Question

A proton, a deuteron and an alpha particle are projected perpendicular to the direction of the uniform magnetic field with the same kinetic energy. The ratio of the radii of the circular paths described by them is?
A-\[\sqrt{2}:1:\sqrt{2}\]
B-\[1:\sqrt{2}:1\]
C-\[\sqrt{2}:\sqrt{2}:1\]
D-\[\sqrt{2}:1:1\]

Answer 1

Hint: All the three particles are charged particles. Proton contains positive charge +e, deuteron contains positive charge +e, and alpha particle contains charge +2e. So when they move through a region of a magnetic field they will experience a magnetic force. In order to find the ratio of the trajectory we use the equation of motion.

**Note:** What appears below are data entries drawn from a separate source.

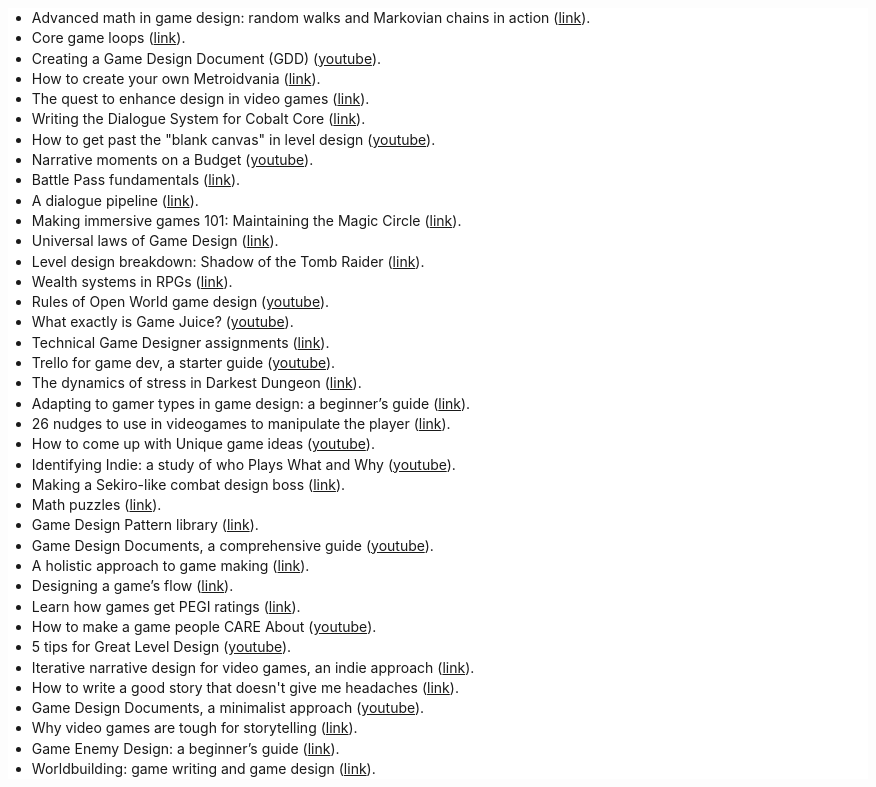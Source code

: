 * Advanced math in game design: random walks and Markovian chains in action ([link](https://medium.com/my-games-company/advanced-math-in-game-design-random-walks-and-markovian-chains-in-action-b12d3749d922)).
* Core game loops ([link](https://futuresaltentertainment.medium.com/core-game-loops-what-are-they-and-why-dd5f36ef6157)).
* Creating a Game Design Document (GDD) ([youtube](https://www.youtube.com/watch?v=QepldePhlQA)).
* How to create your own Metroidvania ([link](https://dreamnoid.com/articles/how-to-create-your-own-metroidvania/)).
* The quest to enhance design in video games ([link](https://80.lv/articles/the-quest-to-enhance-design-in-video-games/)).
* Writing the Dialogue System for Cobalt Core ([link](https://medium.com/@daisyowl/writing-the-dialogue-system-for-cobalt-core-34f3c0c03d57)).
* How to get past the "blank canvas" in level design ([youtube](https://www.youtube.com/watch?v=fv8i4IBdAHI)).
* Narrative moments on a Budget ([youtube](https://www.youtube.com/watch?v=3pHqSJwPFWQ)).
* Battle Pass fundamentals ([link](https://galyonk.in/battle-pass-fundamentals-309efd9975a8)).
* A dialogue pipeline ([link](https://wildwinter.medium.com/a-dialogue-pipeline-db0be8d8509c)).
* Making immersive games 101: Maintaining the Magic Circle ([link](https://www.gamedeveloper.com/blogs/making-immersive-games-1-1-maintaining-the-magic-circle)).
* Universal laws of Game Design ([link](https://thingspool.net/game-design/list.html)).
* Level design breakdown: Shadow of the Tomb Raider ([link](https://uxdesign.cc/level-design-breakdown-challenge-tombs-in-shadow-of-the-tomb-raider-7bfb8429fbe4)).
* Wealth systems in RPGs ([link](https://troypress.com/wealth-systems-in-rpgs)).
* Rules of Open World game design ([youtube](https://www.youtube.com/watch?v=KsbJPNKtZ7I)).
* What exactly is Game Juice? ([youtube](https://www.youtube.com/watch?v=3tvoUAPx5FY)).
* Technical Game Designer assignments ([link](https://medium.com/@tricky_fat_cat/technical-game-designer-assignments-e6b89316fef9)).
* Trello for game dev, a starter guide ([youtube](https://www.youtube.com/watch?v=d-jD1pnJtdA)).
* The dynamics of stress in Darkest Dungeon ([link](https://nicolaluigidau.wordpress.com/2024/02/06/the-dynamics-of-stress-in-darkest-dungeon/)).
* Adapting to gamer types in game design: a beginner’s guide ([link](https://gamedesignskills.com/game-design/gamer-types)).
* 26 nudges to use in videogames to manipulate the player ([link](https://medium.com/@lucaoropallo/26-nudges-to-use-in-videogames-to-manipulate-the-player-242de739e59b)).
* How to come up with Unique game ideas ([youtube](https://www.youtube.com/watch?v=Y2EUfQu20lg)).
* Identifying Indie: a study of who Plays What and Why ([youtube](https://www.youtube.com/watch?v=wnKI3BsSmUE)).
* Making a Sekiro-like combat design boss ([link](https://medium.com/@menardisaac/making-a-sekiro-like-combat-design-boss-3f2909c6487d)).
* Math puzzles ([link](https://jrmf.org/puzzle/)).
* Game Design Pattern library ([link](https://patternlanguageforgamedesign.com/PatternLibraryApp/PatternLibrary/)).
* Game Design Documents, a comprehensive guide ([youtube](https://www.youtube.com/watch?v=hzPZznSmbao)).
* A holistic approach to game making ([link](https://medium.com/toge-productions/a-holistic-approach-to-game-making-3f2d8163e105)).
* Designing a game’s flow ([link](https://gamedesignskills.com/game-design/game-flow/)).
* Learn how games get PEGI ratings ([link](https://80.lv/articles/learn-how-games-get-pegi-ratings/)).
* How to make a game people CARE About ([youtube](https://www.youtube.com/watch?v=1DUWX6OOFY8)).
* 5 tips for Great Level Design ([youtube](https://www.youtube.com/watch?v=LBtucVc8l0M)).
* Iterative narrative design for video games, an indie approach ([link](https://www.gamedeveloper.com/production/iterative-narrative-design-for-video-games-an-indie-approach)).
* How to write a good story that doesn't give me headaches ([link](https://bottomfeeder.substack.com/p/how-to-write-a-good-story-that-doesnt)).
* Game Design Documents, a minimalist approach ([youtube](https://www.youtube.com/watch?v=uBxYGFRi-S4)).
* Why video games are tough for storytelling ([link](https://bottomfeeder.substack.com/p/why-video-games-are-tough-for-storytelling)).
* Game Enemy Design: a beginner’s guide ([link](https://gamedesignskills.com/game-design/enemy-design/)).
* Worldbuilding: game writing and game design ([link](https://gamedesignskills.com/game-design/worldbuilding/)).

Complete step by step answer:
For a charged particle having charge q, moving with velocity v, and in the region containing magnetic field B, the magnetic force is given by \[\overrightarrow{F}=q(\overrightarrow{v}\times \overrightarrow{B})\]
\[\Rightarrow F=qvB\sin \delta \]
Since all of them enter perpendicularly, the angle between the velocity vector and the field vector is \[{{90}^{0}}\].
$ \Rightarrow F=qvB\sin 90 \\
 \Rightarrow F=qvB \\ $
Now given they move in a circular path, so the centripetal force must be equal to the magnetic force.
$ \Rightarrow \dfrac{m{{v}^{2}}}{r}=qvB \\
 \Rightarrow r=\dfrac{mv}{qB} \\$
Since, kinetic energy is give by,
$ E=\dfrac{m{{v}^{2}}}{2} \\
 \Rightarrow v=\dfrac{\sqrt{2E}}{\sqrt{m}} \\ $
Since the value of kinetic energy is same for everyone, thus, \[v\propto \dfrac{1}{\sqrt{m}}\]
$ \because r=\dfrac{mv}{qB} \\
 \therefore r=\dfrac{m\dfrac{\sqrt{2E}}{\sqrt{m}}}{qB} \\
 \Rightarrow r=\dfrac{\sqrt{2mE}}{qB} \\ $
Now,
Mass of proton = 1 Charge of proton = 1
Mass of deuteron = 2 Charge of deuteron = 1
Mass of alpha particle = 4 Charge of alpha particle = 2
Now for proton: \[{{r}_{P}}=\dfrac{\sqrt{2E}}{B}\]
For deuteron: \[{{r}_{d}}=\dfrac{\sqrt{4E}}{B}\]
For alpha particle: \[{{r}_{\alpha }}=\dfrac{\sqrt{8E}}{2B}\]
Now taking ratio for three of them we get,
\[{{r}_{P}}:{{r}_{d}}:{{r}_{\alpha }}=\dfrac{\sqrt{2E}}{B}:\dfrac{\sqrt{4E}}{B}:\dfrac{\sqrt{8E}}{2B}\]
\[{{r}_{P}}:{{r}_{d}}:{{r}_{\alpha }}=1:\sqrt{2}:1\]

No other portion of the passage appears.